9 KD Lang (Watershed)
I refuse to put a name in lower-case, but besides that, she's the best.  Most singers this good make it all about the vocals, but the songs themselves are awesome.  If you like music, this is for you.  "Coming Home" is great.  KD Lang is the closest thing to a sure thing in music.

10 Randy Newman (Harps & Angels)
When I was 15, I wanted to be Randy Newman.  I was jealous of his Epstein-Barr Syndrome, which matches my work ethic perfectly.  All I can say is this is the same old Randy Newman.  Same old tired, warmed-over stuff like "Potholes" and "Easy Street" that sounds just like 15 other ones (makes the Family Guy parody of him seem that much more accurate).  But still the same old Randy Newman with great odd string arrangements & killer lyrics like "A Few Words ..." and "A Piece Of The Pie"?

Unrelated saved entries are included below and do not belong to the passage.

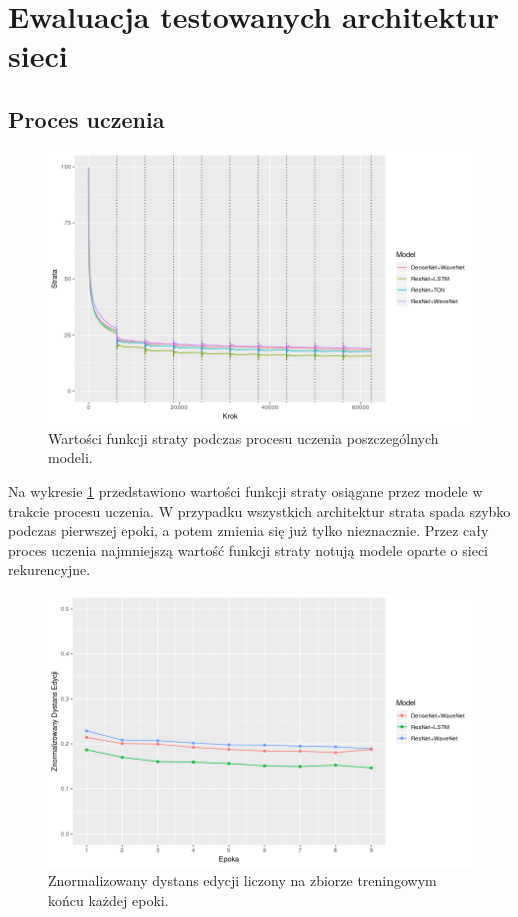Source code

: \documentclass[a4paper,11pt,twoside]{report}
\theoremstyle{definition}
\begin{document}
\section{Ewaluacja testowanych architektur sieci}

\subsection{Proces uczenia}

\begin{figure}[h!]
	\centering
	\includegraphics[scale=0.8]{training_loss}
	\caption{Wartości funkcji straty podczas procesu uczenia poszczególnych modeli.}
	\label{fig:training}
\end{figure}

Na wykresie \ref{fig:training} przedstawiono wartości funkcji straty osiągane przez modele w trakcie procesu uczenia. W przypadku wszystkich architektur strata spada szybko podczas pierwszej epoki, a potem zmienia się już tylko nieznacznie. Przez cały proces uczenia najmniejszą wartość funkcji straty notują modele oparte o sieci rekurencyjne. 

\begin{figure}[h!]
	\centering
	\includegraphics[scale=0.8]{val_distance}
	\caption{Znormalizowany dystans edycji liczony na zbiorze treningowym końcu każdej epoki.}
	\label{fig:val_distance}
\end{figure}
	
\end{document}
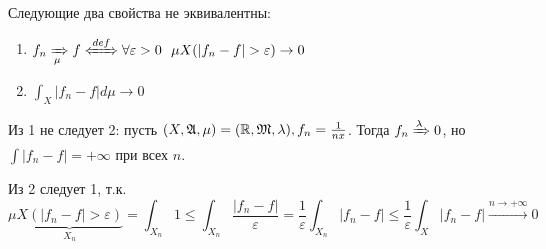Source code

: \begin{remark}
    Следующие два свойства не эквивалентны:
    \begin{enumerate}
        \item \(f_n \xRightarrow[\mu]{} f \xLeftrightarrow{def} \forall \varepsilon > 0 \ \ \mu X(|f_n - f| > \varepsilon) \to 0\)
        \item \(\int_X |f_n - f| d\mu \to 0\)
    \end{enumerate}

    Из 1 не следует 2: пусть \((X, \mathfrak{A}, \mu) = (\mathbb{R}, \mathfrak{M}, \lambda), f_n = \frac{1}{nx}\). Тогда \(f_n \xRightarrow{\lambda} 0\), но \(\int |f_n - f| = +\infty\) при всех \(n\).

    Из 2 следует 1, т.к.
    \[\mu \underbrace{X(|f_n - f|> \varepsilon)}_{X_n} = \int_{X_n} 1 \leq \int_{X_n} \frac{|f_n - f|}{\varepsilon} = \frac{1}{\varepsilon} \int_{X_n} |f_n - f| \leq \frac{1}{\varepsilon} \int_X |f_n - f| \xrightarrow{n \to +\infty} 0\]
\end{remark}

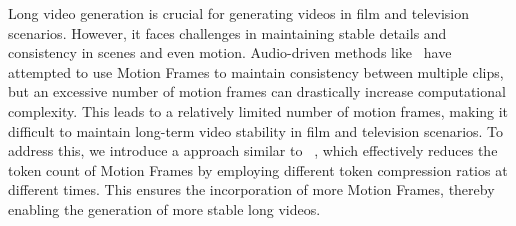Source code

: 

Long video generation is crucial for generating videos in film and television scenarios. However, it faces challenges in maintaining stable details and consistency in scenes and even motion. Audio-driven methods like~\cite{tian2024emo} have attempted to use Motion Frames to maintain consistency between multiple clips, but an excessive number of motion frames can drastically increase computational complexity. This leads to a relatively limited number of motion frames, making it difficult to maintain long-term video stability in film and television scenarios. To address this, we introduce a approach similar to ~\cite{zhang2025framepack}, which effectively reduces the token count of Motion Frames by employing different token compression ratios at different times. This ensures the incorporation of more Motion Frames, thereby enabling the generation of more stable long videos.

11 Fleet Foxes (Fleet Foxes)
Folky & trippy, think Surfjan Stevens meets The Moody Blues meeting the 1880s.  It's got a really reverby sound, in a good way, like it costed just $500 to record it at a dude's house, which works.  Sure, there's gonna be a backlashing where saying they're your favorite band at a cocktail party would (rightfully) be literally ridiculous, but in the privacy of your own home when you're not dancing or entertaining, it's mood appropriate.

12 Lucinda Williams (Little Honey)
Even more than KD Lang, Lucinda Williams is the surest thing in music.  She's got a distinctive style (like Tom Petty) that never degenerates into complete formula.  This CD isn't quite as reflective as 2007's West, which I loved.  More uptempo goodies like "Real Love" and toe appers like "Well Well Well".  If you've ever liked her, then get this.

13 Brian Wilson (That Lucky Old Sun)
Now that he finished sMiLe, Brian Wilson can start making music really using modern technology.  It's really hard to argue against considering him a genius.  Sure, sometimes a genius can go off the rails for a second, like an occasional childish lyric or the narratives on luCkY olD SuN (and I keep thinking that "Believe In Yourself" is a modern update of Robert Evans 1980 court-ordered public service announcement song).  But when the drums get going here with off-the-wall harmonies, half of me is smiling and other half wants to throw a shoe at Mike Love for robbing the world of stuff like this for 30 years.  More on that anti-Love score from The Bigfellas in the "Senor Amor" song, coming soon.  

14 David Byrne and Brian Eno: (Everything That Happens Will Happen Today)
Maybe I'm shallow, but I had been scarred by too many Byrne-Eno collaborations on ambient music albums, so I was leery of this.  I shouldn't have been.  It's all accessible, "Strange Overtones" and "Home" are downright exciting, the rest is good.  It ain't Remain In Light but then again, what is?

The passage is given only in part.